JOIN US JOIN US JOIN—
And then something crashed into the side of the zombie and it fell to the ground.
Someone.
Sarah pushed the knife into the zombie’s neck as it wriggled around on the soily woodland. Her face turned as she wedged the knife in even further, pressed in even harder. All the while, Hayden couldn’t get the images of his family out of his mind, couldn’t stop them singing and dancing and chanting.
Don’t leave us please so close please …
Putting the pillow over Mum’s face.
Pressing down.
Mum who gave birth to him. Raised him up. Did everything for him.
Pressing and pressing until her last breath trickled out of her weakened—
“Come on. Get up. Don’t wanna stick around here.”
Hayden snapped out of his thoughts like he’d been hit in the face. He looked up. Saw Sarah standing over him holding a hand out.

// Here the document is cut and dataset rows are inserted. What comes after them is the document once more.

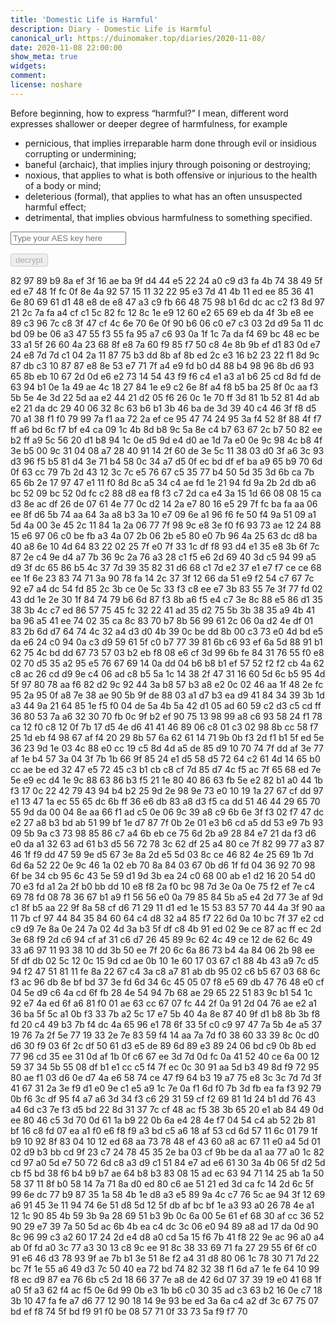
 ```yaml
---
title: 'Domestic Life is Harmful'
description: Diary - Domestic Life is Harmful
canonical_url: https://duinomaker.top/diaries/2020-11-08/
date: 2020-11-08 22:00:00
show_meta: true
widgets:
comment:
license: noshare
---
```


Before beginning, how to express “harmful?” I mean, different word expresses shallower or deeper degree of harmfulness, for example
- pernicious, that implies irreparable harm done through evil or insidious corrupting or undermining;
- baneful (archaic), that implies injury through poisoning or destroying;
- noxious, that applies to what is both offensive or injurious to the health of a body or mind;
- deleterious (formal), that applies to what has an often unsuspected harmful effect;
- detrimental, that implies obvious harmfulness to something specified.

<script async src="https://server.duinomaker.top/blog/assets/crypto-js.min.js" defer></script>
<script src="https://server.duinomaker.top/blog/assets/decrypt.js" defer></script>
<div class="field has-addons">
<p class="control has-icons-left">
    <input id="password" class="input" type="password" maxlength="16" placeholder="Type your AES key here" digest="06c827befa68038b94d9acdd87e8353a183db6dbe0b47d55fe9e8002812ce709">
    <span class="icon is-small is-left">
        <i id="input-bar-icon" class="fas fa-lock"></i>
    </span>
</p>
<p class="control">
    <button id="decrypt" class="button" onclick="decryptAll()" disabled>decrypt</button>
</p>
</div>

<span class="encrypted" iv="mRSlaMMJul1qRaoq">82 97 89 b9 8a ef 3f 16 ae ba 9f d4 44 e5 22 24 a0 c9 d3 fa 4b 74 38 49 5f ed e7 48 1f fc 0f 8e 4a 92 57 15 11 32 22 95 e3 7d 41 4b 11 ed ee 85 36 41 6e 80 69 61 d1 48 e8 de e8 47 a3 c9 fb 66 48 75 98 b1 6d dc ac c2 f3 8d 97 21 2c 7a fa a4 cf c1 5c 82 fc 12 8c 1e e9 12 60 e2 65 69 eb da 4f 3b e8 ee 89 c3 96 7c c8 3f 47 cf 4c 6e 70 6e 0f 90 b6 06 c0 e7 c3 03 2d d9 5a 11 dc bd 09 be 06 a3 47 55 f3 55 fa 95 a7 c6 93 0a 1f 1c 7a da f4 69 bc 48 ec be 33 a1 5f 26 60 4a 23 68 8f e8 7a 60 f9 85 f7 50 c8 4e 8b 9b ef d1 83 0d e7 24 e8 7d 7d c1 04 2a 11 87 75 b3 dd 8b af 8b ed 2c e3 16 b2 23 22 f1 8d 9c 87 db c3 10 87 87 e8 8e 53 e7 71 7f a4 e9 fd b0 d4 88 b4 98 96 8b d6 93 65 8b eb 10 67 2d 0d e6 e2 73 14 54 43 f9 f6 c4 e1 a3 a1 b6 25 cd 8d fd de 63 94 b1 0e 1a 49 ae 4c 18 27 84 1e e9 c2 6e 8f a4 f8 b5 ba 25 8f 0c aa f3 5b 5e 4e 3d 22 5d aa e2 44 21 d2 05 f6 26 0c 1e 70 ff 3d 81 1b 52 81 4d ab e2 21 da dc 29 40 06 32 8c 63 b6 b1 3b 46 ba de 3d 39 40 c4 46 3f f8 d5 70 a1 38 f1 f0 79 99 7a f1 aa 72 2a ef ce 95 47 74 24 95 3a f4 52 8f 88 4f f7 ff a6 bd 6c f7 bf e4 ca 09 1c 4b 8d b8 9c 5a 8e c4 b7 63 67 2c b7 50 82 ee b2 ff a9 5c 56 20 d1 b8 94 1c 0e d5 9d e4 d0 ae 1d 7a e0 0e 9c 98 4c b8 4f 3e b5 00 9c 31 04 08 a7 28 40 91 14 2f 60 de 3e 5c 11 38 03 d0 3f a6 3c 93 d3 96 f5 b5 81 d4 3e 71 b4 58 0c 34 a7 d5 0f ec bd df ef ba a9 65 b9 70 6d 0f 63 cc 79 7b 2d 43 12 3c 7c e5 76 67 c5 35 77 b4 50 5d 35 3d 6b ca 7b 65 6b 2e 17 97 47 e1 11 f0 8d 8c a5 34 c4 ae fd 1e 21 94 fd 9a 2b 2d db a6 bc 52 09 bc 52 0d fc c2 88 d8 ea f8 f3 c7 2d ca e4 3a 15 1d 66 08 08 15 ca d3 8e ac df 26 de 07 61 4e 77 0c d2 14 2a e7 80 16 e5 29 7f fc ba fa aa 06 ee 8f d6 5b 74 aa 64 3a a8 b3 3a 10 e7 09 6e a1 96 f6 fe 50 f4 9a 51 09 a1 5d 4a 00 3e 45 2c 11 84 1a 2a 06 77 7f 98 9c e8 3e f0 f6 93 73 ae 12 24 88 15 e6 97 06 c0 be fb a3 4a 07 2b 06 2b e5 80 e0 7b 96 4a 25 63 dc d8 ba 40 a8 6e 10 4d 64 83 22 02 25 7f e0 7f 33 1c df f8 93 d4 e1 35 e8 3b 6f 7c 87 2e c4 9e d4 a7 7b 36 9c 2a 76 a3 28 c1 f5 e6 2d 69 40 3d c5 94 99 a5 d9 3f dc 65 86 b5 4c 37 7d 39 35 82 31 d6 68 c1 7d e2 37 e1 e7 f7 ce ce 68 ee 1f 6e 23 83 74 71 3a 90 78 fa 14 2c 37 3f 12 66 da 51 e9 f2 54 c7 67 7c 92 e7 a4 dc 54 fd 85 2c 3b ce 0e 5c 33 f3 c8 ee e7 3b 83 55 7e 3f 77 fd 02 43 dd 1e 2e 30 1f 84 74 79 b6 6d 87 f3 8b a6 f5 e4 c7 3e 8c 88 e5 86 d1 35 38 3b 4c c7 ed 86 57 75 45 fc 32 22 41 ad 35 d2 75 5b 3b 38 35 a9 4b 41 ba 96 a5 41 ee 74 02 35 ca 8c 83 70 b7 8b 56 99 61 2c 06 0a d2 4e df 01 83 2b 6d d7 64 74 4c 32 a4 d3 d0 4b 39 0c be dd 8b 00 c3 73 e0 4d bd e5 da e6 24 c0 94 0a c3 d9 59 61 5f c0 b7 77 39 81 6b c6 93 ef 6a 5d 88 91 b1 62 75 4c bd dd 67 73 57 03 b2 eb f8 08 e6 cf 3d 99 6b fe 84 31 76 55 f0 e8 02 70 d5 35 a2 95 e5 76 67 69 14 0a dd 04 b6 b8 b1 ef 57 52 f2 f2 cb 4a 62 c8 ac 26 cd d9 9e c4 06 ad c8 b5 5a 1c 14 38 2f 47 31 16 60 5d 6c b5 95 4d 5f 97 80 78 aa f6 82 d2 9c 92 44 3a b8 57 b3 a8 e2 0c 02 46 aa 1f 48 2e fc 95 2a 95 0f a8 7e 38 ae 90 5b 9f de 88 03 a1 d7 b3 ea d9 41 84 34 39 3b 1d a3 44 9a 21 64 85 1e f5 f0 04 de 5a 4b 5a 42 d1 05 ad 60 59 c2 d3 c5 cd ff 36 80 53 7a a6 32 30 70 fb 0c 9f b2 ef 90 75 13 98 99 a8 c6 93 58 24 f1 78 ca 12 f0 c8 12 0f 7b 17 d5 4e d6 41 41 46 89 06 c8 01 c3 02 98 8b cc 58 f7 25 1d eb f4 98 67 af f4 20 29 8b 57 6a 62 61 14 71 9b 0b f3 2d f1 b1 5f ed 5e 36 23 9d 1e 03 4c 88 e0 cc 19 c5 8d 4d a5 de 85 d9 10 70 74 7f dd af 3e 77 af 1e b4 57 3a 04 3f 7b 1b 66 9f 85 24 e1 d5 58 d5 72 64 c2 61 4d 14 65 b0 cc ae be ed 32 47 e5 72 45 c3 b1 cb c8 cf 7d 85 d7 4c f5 ac 7f 65 68 ed 7e 5e e9 ec d4 1e 9c 88 63 86 b3 f5 21 1e 80 40 86 63 fb 5e e2 82 b1 a0 44 1b f3 17 0c 22 42 79 43 94 b4 b2 25 9d 2e 98 9e 73 e0 10 19 1a 27 67 cf dd 97 e1 13 47 1a ec 55 65 dc 6b ff 36 e6 db 83 a8 d3 f5 ca dd 51 46 44 29 65 70 55 9d da 00 04 8e aa 66 f1 ad c5 0e 06 9c 39 a8 c9 6b 6e 3f f3 02 f7 47 dc e2 27 a8 b3 bd ab 51 99 bf 1e d7 87 7f 0b 2e 01 e3 b6 cd a5 dd 53 e9 7b 93 09 5b 9a c3 73 98 85 86 c7 a4 6b eb ce 75 6d 2b a9 28 84 e7 21 da f3 d6 e0 da a1 32 63 ad 61 b3 d5 56 72 78 3c 62 df 25 a4 80 ce 7f 82 99 77 a3 87 46 1f f9 dd 47 59 9e d5 67 3e 8a 2d e5 5d 03 8c ce 46 82 4e 25 69 1b 7d 6d 6a 52 22 0e 9c 46 1a 02 eb 70 8a 84 03 67 0b d6 1f fd 04 36 92 70 98 6f be 34 cb 95 6c 43 5e 59 d1 9d 3b ea 24 c0 68 00 ab e1 d2 16 20 54 d0 70 e3 fd a1 2a 2f b0 bb dd 10 e8 f8 2a f0 bc 98 7d 3e 0a 0e 75 f2 ef 7e c4 69 78 fd 08 78 36 67 b1 a9 f1 56 56 e0 0a 79 85 84 5b a5 e4 2d 77 3e af 9d c1 8f b5 aa 22 9f 8a 58 cf d6 71 29 11 d1 ed 1e 15 53 83 57 70 44 4a 3f 90 aa 11 7b cf 97 44 84 35 84 60 64 c4 d8 32 a4 85 f7 22 6d 0a 10 bc 7f 37 e2 cd c9 d9 7e 8a 0e 24 7a 02 4d 3a b3 5f df c8 4b 91 ed 02 9e ce 87 ac ff ec 2d 3e 68 f9 2d c6 94 cf af 31 c6 d7 26 45 89 9c 62 4c 49 ce 12 de 62 6c 49 33 a6 97 11 93 38 10 dd 3b 50 ee 7f 20 6c 6a 86 73 b4 4a 84 06 2b 98 ee 5f df db 02 5c 12 0c 15 9d cd ae 0b 10 1e 60 17 03 67 c1 88 4b 43 a9 7c d5 94 f2 47 51 81 11 fe 8a 22 67 c4 3a c8 a7 81 ab db 95 02 c6 b5 67 03 68 6c f3 ac 96 db 8e bf bd 37 3e fd 6d 34 6c 45 05 07 f8 e5 69 db 47 76 48 e0 cf 04 5e d9 c6 4a cd 6f fb 28 4e 54 94 7b 68 ae 29 65 22 51 83 9c b1 54 1c 92 e7 4a ed 6f a6 81 f0 01 ae 63 cc 67 07 fc 44 2f 0a 91 2d 04 76 ae e2 a1 36 ba 5f 5c a1 0b f3 33 7b a2 5c 17 e7 5b 40 4a 8e 87 40 9f d1 b8 8b 3b f8 fd 20 c4 49 b3 7b f4 dc 4a 65 96 e1 78 6f 33 5f c0 c9 97 47 7a 5b 4e a5 37 19 76 7a 2f 5e 77 19 33 2e 7e 83 59 f4 14 aa 7a 7d f0 38 60 33 39 8c 0c d0 d6 30 f9 03 6f 2c df 50 61 d3 e5 de 89 6d 89 e3 89 24 06 bd c9 0b 8b ed 77 96 cd 35 ee 31 0d af 1b 0f c6 67 ee 3d 7d 0d fc 0a 41 52 40 ce 6a 00 12 59 37 34 5b 55 08 df b1 e1 cc c5 f4 7f ec 0c 30 91 aa 5d b3 49 8d f9 72 95 80 ae f1 03 d6 0e d7 4a e6 58 74 ce 47 f9 64 b3 19 a7 75 e8 3c 3c 7d 7d 3f 41 67 31 2a 3e f9 d1 e0 9e c1 e5 a9 1c 7e 0a f1 6d f0 7b 3d fb ea fa f3 92 79 0b f6 3c df 95 f4 a7 a6 3d 34 f3 c6 29 31 59 cf f2 69 81 1d 24 b1 dd 76 43 a4 6d c3 7e f3 d5 bd 22 8d 31 37 7c cf 48 ac f5 38 3b 65 20 e1 ab 84 49 0d ee 80 46 c5 3d 70 0d 61 1a b9 22 0b 6a e4 28 4e f7 04 54 c4 ab 52 2b 81 bf 16 c8 fd 07 ea a1 f0 e6 f8 f9 a3 bd c5 a6 18 af 53 cd 6d 57 11 6c 01 79 1f b9 10 92 8f 83 04 10 12 ed 68 aa 73 78 48 ef 43 60 a8 ac 67 11 e0 a4 5d 01 02 d9 b3 bb cd 9f 23 c7 24 78 45 35 2e ba 03 cf 9b be da a1 aa 77 a0 1c 82 cd 97 a0 5d e7 50 72 6d c8 a3 d9 c1 51 84 e7 ad e6 61 30 3a 4b 06 5f d2 5d cb f5 bd 38 f6 b4 b9 b7 ae 64 b8 b3 83 08 15 ad ec 63 94 71 14 25 ab 1a 50 58 37 11 8f b0 58 14 7a 71 8a d0 ed 80 c6 ae 51 21 ed 3d ca fc 14 2d 6c 5f 99 6e dc 77 b9 87 35 1a 58 4b 1e d8 a3 e5 89 9a 4c c7 76 5c ae 94 3f 12 69 a6 91 45 3e 11 94 74 6e 51 d8 5d 12 5f db af bc bf 1e a3 93 a0 26 78 4e a1 12 1c 90 85 4b 59 3b 9a 28 69 51 b3 9b 0c 6a 00 5e 61 ef 68 30 af cc 36 52 90 29 e7 39 7a 50 5d ac 6b 4b ea c4 dc 3c 06 e0 94 89 a8 ad 17 da 0d 90 8c 96 99 c3 a2 60 17 24 2d e4 d8 a0 cd 5a 15 f6 7b 41 f8 22 9e ac 96 a0 a4 ab 0f fd a0 3c 77 a3 30 13 c8 9c ee 91 8c 38 33 69 71 fa 27 29 55 6f 6f c0 91 e6 46 d3 78 93 9f ae 7b b1 3e 51 8e f2 a4 31 d8 80 06 1c 78 30 71 7d 22 bc 7f 1e 55 a6 49 d3 7c 50 40 ea 72 bd 74 82 32 38 f1 6d a7 1e fe 64 10 99 f8 ec d9 87 ea 76 6b c5 2d 18 66 37 7e a8 de 42 6d 07 37 39 19 e0 41 68 1f a0 5f a3 62 f4 ac f5 0e 6d 99 0b e3 1b b6 c0 30 35 ad c3 63 b2 16 0e c7 18 3b 10 47 fa fe a7 d6 77 12 90 18 14 9e 93 be ed 3a 6a c4 a2 df 3c 67 75 07 bd ef f8 74 5f bd f9 91 f0 be 08 57 71 0f 33 73 5a f9 f7 70</span> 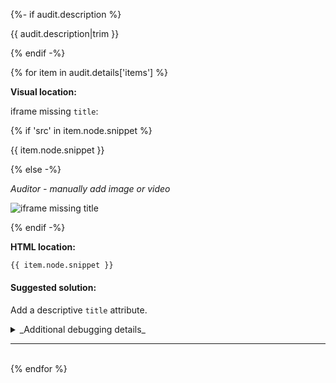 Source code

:{%- if audit.description %}

{{ audit.description|trim }}

{% endif -%}

{% for item in audit.details['items'] %}

__Visual location:__

iframe missing `title`:

{% if 'src' in item.node.snippet  %}

{{ item.node.snippet }}

{% else -%}

_Auditor - manually add image or video_

![iframe missing title](https://via.placeholder.com/50x50)

{% endif -%}

__HTML location:__

```html
{{ item.node.snippet }}
```

#### Suggested solution:

Add a descriptive `title` attribute.

<details>
<summary>_Additional debugging details_</summary>
Selector:<br>
<code>{{ item.node.path }}</code>

Path:<br>
<code>{{ item.node.selector }}</code>

Detailed explaination:<br>
{{ item.node.explanation|escape|replace('  ', '<br>') }}
</details>

<hr>

<br>
{% endfor %} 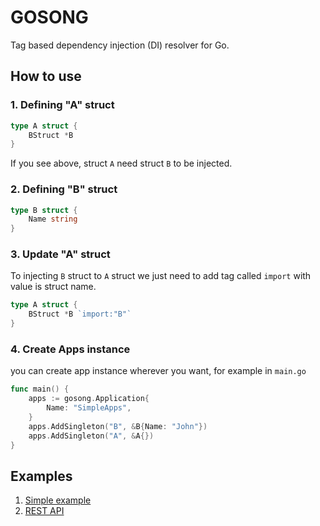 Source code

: # GOSONG
Tag based dependency injection (DI) resolver for Go.

## How to use

### 1. Defining "A" struct

```go
type A struct {
	BStruct *B
}
```
If you see above, struct `A` need struct `B` to be injected.

### 2. Defining "B" struct

```go
type B struct {
	Name string
}
```

### 3. Update "A" struct
To injecting `B` struct to `A` struct we just need to add tag called `import` with value is struct name.

```go
type A struct {
    BStruct *B `import:"B"`
}
```

### 4. Create Apps instance
you can create app instance wherever you want, for example in `main.go`
```go
func main() {
    apps := gosong.Application{
        Name: "SimpleApps",
    }
	apps.AddSingleton("B", &B{Name: "John"})
	apps.AddSingleton("A", &A{})
}
```

## Examples

1. [Simple example](https://github.com/ac-kurniawan/gosong/tree/main/example/simple)
2. [REST API](https://github.com/ac-kurniawan/gosong/tree/main/example/http) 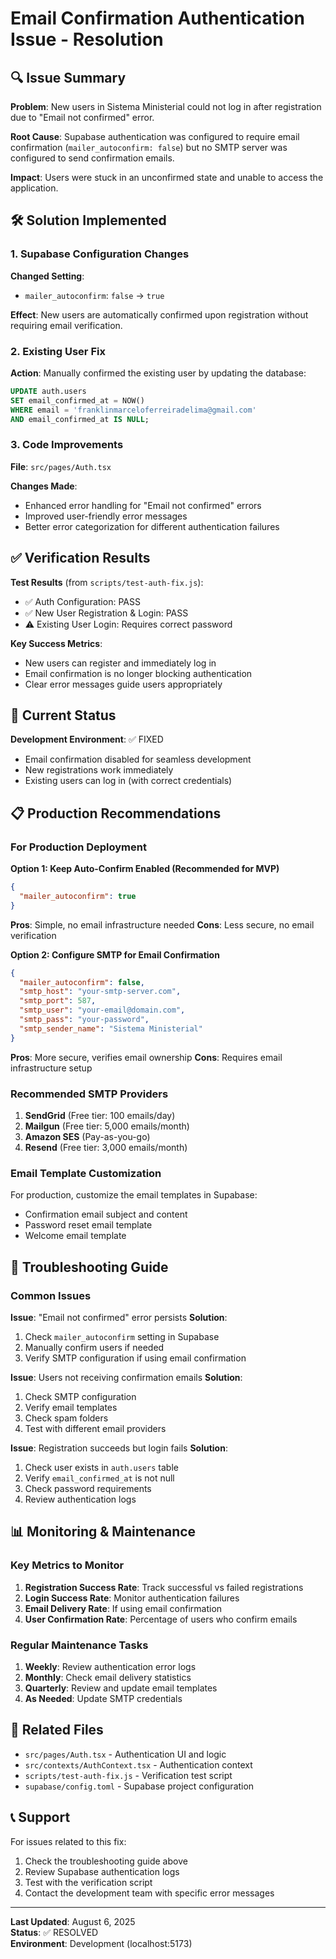 # Email Confirmation Authentication Issue - Resolution

## 🔍 Issue Summary

**Problem**: New users in Sistema Ministerial could not log in after registration due to "Email not confirmed" error.

**Root Cause**: Supabase authentication was configured to require email confirmation (`mailer_autoconfirm: false`) but no SMTP server was configured to send confirmation emails.

**Impact**: Users were stuck in an unconfirmed state and unable to access the application.

## 🛠️ Solution Implemented

### 1. Supabase Configuration Changes

**Changed Setting**: 
- `mailer_autoconfirm`: `false` → `true`

**Effect**: New users are automatically confirmed upon registration without requiring email verification.

### 2. Existing User Fix

**Action**: Manually confirmed the existing user by updating the database:
```sql
UPDATE auth.users 
SET email_confirmed_at = NOW() 
WHERE email = 'franklinmarceloferreiradelima@gmail.com' 
AND email_confirmed_at IS NULL;
```

### 3. Code Improvements

**File**: `src/pages/Auth.tsx`

**Changes Made**:
- Enhanced error handling for "Email not confirmed" errors
- Improved user-friendly error messages
- Better error categorization for different authentication failures

## ✅ Verification Results

**Test Results** (from `scripts/test-auth-fix.js`):
- ✅ Auth Configuration: PASS
- ✅ New User Registration & Login: PASS  
- ⚠️ Existing User Login: Requires correct password

**Key Success Metrics**:
- New users can register and immediately log in
- Email confirmation is no longer blocking authentication
- Clear error messages guide users appropriately

## 🚀 Current Status

**Development Environment**: ✅ FIXED
- Email confirmation disabled for seamless development
- New registrations work immediately
- Existing users can log in (with correct credentials)

## 📋 Production Recommendations

### For Production Deployment

**Option 1: Keep Auto-Confirm Enabled (Recommended for MVP)**
```json
{
  "mailer_autoconfirm": true
}
```
**Pros**: Simple, no email infrastructure needed
**Cons**: Less secure, no email verification

**Option 2: Configure SMTP for Email Confirmation**
```json
{
  "mailer_autoconfirm": false,
  "smtp_host": "your-smtp-server.com",
  "smtp_port": 587,
  "smtp_user": "your-email@domain.com",
  "smtp_pass": "your-password",
  "smtp_sender_name": "Sistema Ministerial"
}
```
**Pros**: More secure, verifies email ownership
**Cons**: Requires email infrastructure setup

### Recommended SMTP Providers

1. **SendGrid** (Free tier: 100 emails/day)
2. **Mailgun** (Free tier: 5,000 emails/month)
3. **Amazon SES** (Pay-as-you-go)
4. **Resend** (Free tier: 3,000 emails/month)

### Email Template Customization

For production, customize the email templates in Supabase:
- Confirmation email subject and content
- Password reset email template
- Welcome email template

## 🔧 Troubleshooting Guide

### Common Issues

**Issue**: "Email not confirmed" error persists
**Solution**: 
1. Check `mailer_autoconfirm` setting in Supabase
2. Manually confirm users if needed
3. Verify SMTP configuration if using email confirmation

**Issue**: Users not receiving confirmation emails
**Solution**:
1. Check SMTP configuration
2. Verify email templates
3. Check spam folders
4. Test with different email providers

**Issue**: Registration succeeds but login fails
**Solution**:
1. Check user exists in `auth.users` table
2. Verify `email_confirmed_at` is not null
3. Check password requirements
4. Review authentication logs

## 📊 Monitoring & Maintenance

### Key Metrics to Monitor

1. **Registration Success Rate**: Track successful vs failed registrations
2. **Login Success Rate**: Monitor authentication failures
3. **Email Delivery Rate**: If using email confirmation
4. **User Confirmation Rate**: Percentage of users who confirm emails

### Regular Maintenance Tasks

1. **Weekly**: Review authentication error logs
2. **Monthly**: Check email delivery statistics
3. **Quarterly**: Review and update email templates
4. **As Needed**: Update SMTP credentials

## 🔗 Related Files

- `src/pages/Auth.tsx` - Authentication UI and logic
- `src/contexts/AuthContext.tsx` - Authentication context
- `scripts/test-auth-fix.js` - Verification test script
- `supabase/config.toml` - Supabase project configuration

## 📞 Support

For issues related to this fix:
1. Check the troubleshooting guide above
2. Review Supabase authentication logs
3. Test with the verification script
4. Contact the development team with specific error messages

---

**Last Updated**: August 6, 2025  
**Status**: ✅ RESOLVED  
**Environment**: Development (localhost:5173)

He took a few steadying breaths. Took Sarah’s hand and stepped up. His knees were weak. His entire body felt like it’d been through a metal crusher and straightened out at the other end. He looked around, saw Holly standing with her arms folded. She half-smiled and nodded at Hayden, her brown eyes twinkling in the glimmer of light from above.
“Gary,” Sarah said. “He not … not make it?”
Hayden didn’t look at Sarah when she said
his
name. He just stared back into the darkness of the woods. He stared back and he saw infinite secrets—infinite secrets and demons that he’d never tell of, never.
They’d stay trapped away in those woods. Confined to history.
They had to.
He breathed in a sharp, deep breath and shook his head.
Sarah sighed.
“Come on then,” she said. “After what we found, we’re gonna wanna get the hell away from here sometime soon.”
Hayden followed Sarah and Holly. His thoughts were still dim and unfocused like a radio improperly tuned. “What did you—what did you find?”
Sarah stopped. Pointed ahead. “This.”